Hungary eSIM Plans Compared
Indicative pricing. Tap through for live rates.
| Provider | Plan | Data | Duration | Price | Network |
|---|---|---|---|---|---|
| Airalo | Hungary 1GB | 1 GB | 7 days | $5 | Yettel |
| Airalo | Hungary 3GB | 3 GB | 30 days | $11 | Yettel |
| Airalo | Hungary 5GB | 5 GB | 30 days | $16 | Yettel |
| Airalo | Hungary 10GB | 10 GB | 30 days | $26 | Yettel |
| Airalo | Hungary 20GB | 20 GB | 30 days | $37 | Yettel |
| Nomad | Hungary 1GB | 1 GB | 7 days | $4 | Yettel / One |
| Nomad | Hungary 5GB | 5 GB | 30 days | $14 | Yettel / One |
| Nomad | Hungary 10GB | 10 GB | 30 days | $22 | Yettel / One |
| Nomad | Hungary 20GB | 20 GB | 30 days | $32 | Yettel / One |
| Holafly | Unlimited 5-day | Unlimited | 5 days | $19 | Yettel / One |
| Holafly | Unlimited 7-day | Unlimited | 7 days | $27 | Yettel / One |
| Holafly | Unlimited 10-day | Unlimited | 10 days | $34 | Yettel / One |
| Holafly | Unlimited 15-day | Unlimited | 15 days | $47 | Yettel / One |
| Holafly | Unlimited 30-day | Unlimited | 30 days | $69 | Yettel / One |
Airalo Hungary Plans
Airalo: Best All-Round Pick on Hungary's Fastest Network
Hungary plans on Yettel with full hotspot support and easy top-ups
Airalo's Hungary eSIM connects through Yettel, the carrier that won Hungary's fastest-mobile title in the national regulator's testing, which pairs a smart default network with the reassurance of an established global eSIM brand. For a typical Budapest-plus-day-trips itinerary it is the easy pick: the same profile holds signal in the metro tunnels, keeps up in the crowds around the Szechenyi baths and the Central Market Hall, and stays online on the HEV out to Szentendre or the train down to Lake Balaton.

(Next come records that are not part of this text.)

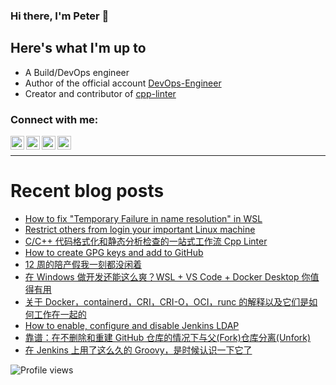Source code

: ### Hi there, I'm Peter 👋

<!-- ![GitHub stats](https://github-readme-stats.vercel.app/api?username=shenxianpeng&show_icons=true&&theme=default&count_private=true&&include_all_commits=true) -->

## Here's what I'm up to

* A Build/DevOps engineer
* Author of the official account [DevOps-Engineer][wechat] 
* Creator and contributor of [cpp-linter][cpp-linter]

<!-- <img alt="shenxianpeng | WeChat" src="https://github.com/shenxianpeng/blog/blob/master/source/about/index/qrcode.png" /> -->
 
### Connect with me:

[<img align="left" alt="shenxianpeng | Gmail" width="22px" src="https://www.svgrepo.com/show/381000/new-logo-gmail.svg" />][gmail]
[<img align="left" alt="shenxianpeng | LinkedIn" width="22px" src="https://www.svgrepo.com/show/157006/linkedin.svg" />][linkedin] 
[<img align="left" alt="shenxianpeng | Blogger" width="22px" src="https://www.svgrepo.com/show/349311/blogger.svg" />][blogger] 
[<img align="left" alt="shenxianpeng | ZhiHu" width="22px" src="https://www.svgrepo.com/show/305628/zhihu.svg" />][zhihu]
<!-- [<img alt="shenxianpeng | PayPal" width="20px" src="https://www.svgrepo.com/show/354170/paypal.svg" />][paypal] -->

<!-- [<img align="left" alt="shenxianpeng | Wechat" width="25px" src="https://cdn.jsdelivr.net/npm/simple-icons@3.13.0/icons/wechat.svg" />][wechat] -->
<!-- [<img align="left" alt="shenxianpeng | DEV" width="30px" src="https://cdn.jsdelivr.net/npm/simple-icons@3.13.0/icons/dev-dot-to.svg" />][dev.to] -->

<br />

---

# Recent blog posts

<!-- BLOG-POST-LIST:START -->
- [How to fix &quot;Temporary Failure in name resolution&quot; in WSL](https://shenxianpeng.github.io/2022/09/fix-wsl-networking-issue/)
- [Restrict others from login your important Linux machine](https://shenxianpeng.github.io/2022/09/restrict-connect-server/)
- [C/C++ 代码格式化和静态分析检查的一站式工作流 Cpp Linter](https://shenxianpeng.github.io/2022/08/cpp-linter/)
- [How to create GPG keys and add to GitHub](https://shenxianpeng.github.io/2022/07/create-gpg-keys/)
- [12 周的陪产假我一刻都没闲着](https://shenxianpeng.github.io/2022/06/vacation-weekly-report/)
- [在 Windows 做开发还能这么爽？WSL + VS Code + Docker Desktop 你值得有用](https://shenxianpeng.github.io/2022/04/wsl/)
- [关于 Docker，containerd，CRI，CRI-O，OCI，runc 的解释以及它们是如何工作在一起的](https://shenxianpeng.github.io/2022/03/container-ecosystem/)
- [How to enable, configure and disable Jenkins LDAP](https://shenxianpeng.github.io/2022/03/jenkins-ldap-configuration/)
- [靠谱：在不删除和重建 GitHub 仓库的情况下与父&lpar;Fork&rpar;仓库分离&lpar;Unfork&rpar;](https://shenxianpeng.github.io/2022/03/unfork-github-repo/)
- [在 Jenkins 上用了这么久的 Groovy，是时候认识一下它了](https://shenxianpeng.github.io/2022/03/groovy/)
<!-- BLOG-POST-LIST:END -->

[blogger]: https://shenxianpeng.github.io/
[zhihu]: https://www.zhihu.com/people/shenxianpeng
[wechat]: http://mp.weixin.qq.com/profile?src=3&timestamp=1636449668&ver=1&signature=mWc-OIPct-8wSKUXsur7QPDlIvIE*B70DUninRKnMcS4yQGuJj7JEaK-FxzsHGdVbK4yX8PvY60*a0iEEj7Njw==
[linkedin]: https://www.linkedin.com/in/xianpeng-shen/
[gmail]: mailto:xianpeng.shen@gmail.com
[paypal]: https://www.paypal.me/shenxianpeng
[dev.to]: https://dev.to/shenxianpeng
[cpp-linter]: https://github.com/cpp-linter

 ![Profile views](https://gpvc.arturio.dev/shenxianpeng)
 
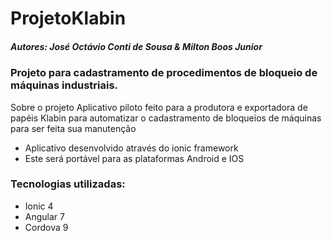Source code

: # ProjetoKlabin
##### Autores: José Octávio Conti de Sousa & Milton Boos Junior

### Projeto para cadastramento de procedimentos de bloqueio de máquinas industriais.
Sobre o projeto
Aplicativo piloto feito para a produtora e exportadora de papéis Klabin para automatizar o cadastramento de bloqueios de máquinas para ser feita sua manutenção

- Aplicativo desenvolvido através do ionic framework 
- Este será portável para as plataformas Android e IOS

### Tecnologias utilizadas:
- Ionic 4
- Angular 7
- Cordova 9
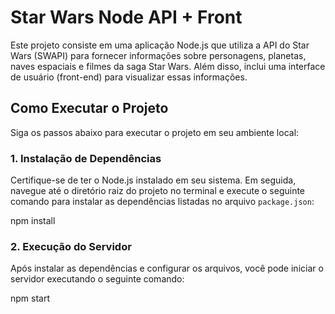 # Star Wars Node API + Front

Este projeto consiste em uma aplicação Node.js que utiliza a API do Star Wars (SWAPI) para fornecer informações sobre personagens, planetas, naves espaciais e filmes da saga Star Wars. Além disso, inclui uma interface de usuário (front-end) para visualizar essas informações.

## Como Executar o Projeto

Siga os passos abaixo para executar o projeto em seu ambiente local:

### 1. Instalação de Dependências

Certifique-se de ter o Node.js instalado em seu sistema. Em seguida, navegue até o diretório raiz do projeto no terminal e execute o seguinte comando para instalar as dependências listadas no arquivo `package.json`:

npm install

### 2. Execução do Servidor

Após instalar as dependências e configurar os arquivos, você pode iniciar o servidor executando o seguinte comando:

npm start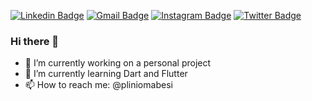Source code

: [![Linkedin Badge](https://img.shields.io/badge/-LinkedIn-blue?style=flat&logo=Linkedin&logoColor=white)](https://www.linkedin.com/in/pliniomabesi/)
[![Gmail Badge](https://img.shields.io/badge/-Gmail-c14438?style=flat&logo=Gmail&logoColor=white)](mailto:pliniomabesi@gmail.com)
[![Instagram Badge](https://img.shields.io/badge/-Instagram-C13584?style=flat&labelColor=C13584&logo=instagram&logoColor=white)](https://www.instagram.com/pliniomabesi/)
[![Twitter Badge](https://img.shields.io/badge/-Twitter-DeepSkyBlue?style=flat&logo=Twitter&logoColor=white)](https://twitter.com/pliniomabesi/)


### Hi there 👋

- 🔭 I’m currently working on a personal project
- 🌱 I’m currently learning Dart and Flutter
- 📫 How to reach me: @pliniomabesi

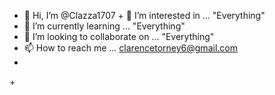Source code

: + 👋 Hi, I’m @Clazza1707                + 👀 I’m interested in ... "Everything"  
+ 🌱 I’m currently learning ... "Everything" 
+ 💞️ I’m looking to collaborate on ... "Everything"
+ 📫 How to reach me ... clarencetorney6@gmail.com 
+
+<!---
+Clazza1707/ Clazza1707 is a ✨ special ✨ repository because its `README.md` (this file) appears on your GitHub profile.
+You can click the Preview link to take a look at your changes.
+--->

The 1GB plan suits a long weekend leaning on hotel and cafe WiFi, while the 5GB or 10GB plan gives comfortable headroom for a week of maps, bath and ruin-bar bookings, and photo uploads, with in-app top-ups if you run low. If Budapest is one stop on a wider Central Europe trip, Airalo also sells a Europe regional plan that covers Hungary alongside Austria, Slovakia, and Croatia on a single eSIM under EU roaming rules.
Strengths
Weaknesses
Holafly Hungary Plans
Holafly: Best for Unlimited Data and Heavy Use
Flat-rate unlimited data on Yettel and One
Holafly pairs unlimited data with Yettel and One coverage, which makes it the natural choice for anyone who would rather not think about a data cap. Stream on the two-hour train to Eger, run Google Translate camera mode over Hungarian menus all day, and upload a full evening of ruin-bar and river-cruise photos without a second thought. Because the metro tunnels carry signal, you can keep watching as the M2 rolls under the Danube.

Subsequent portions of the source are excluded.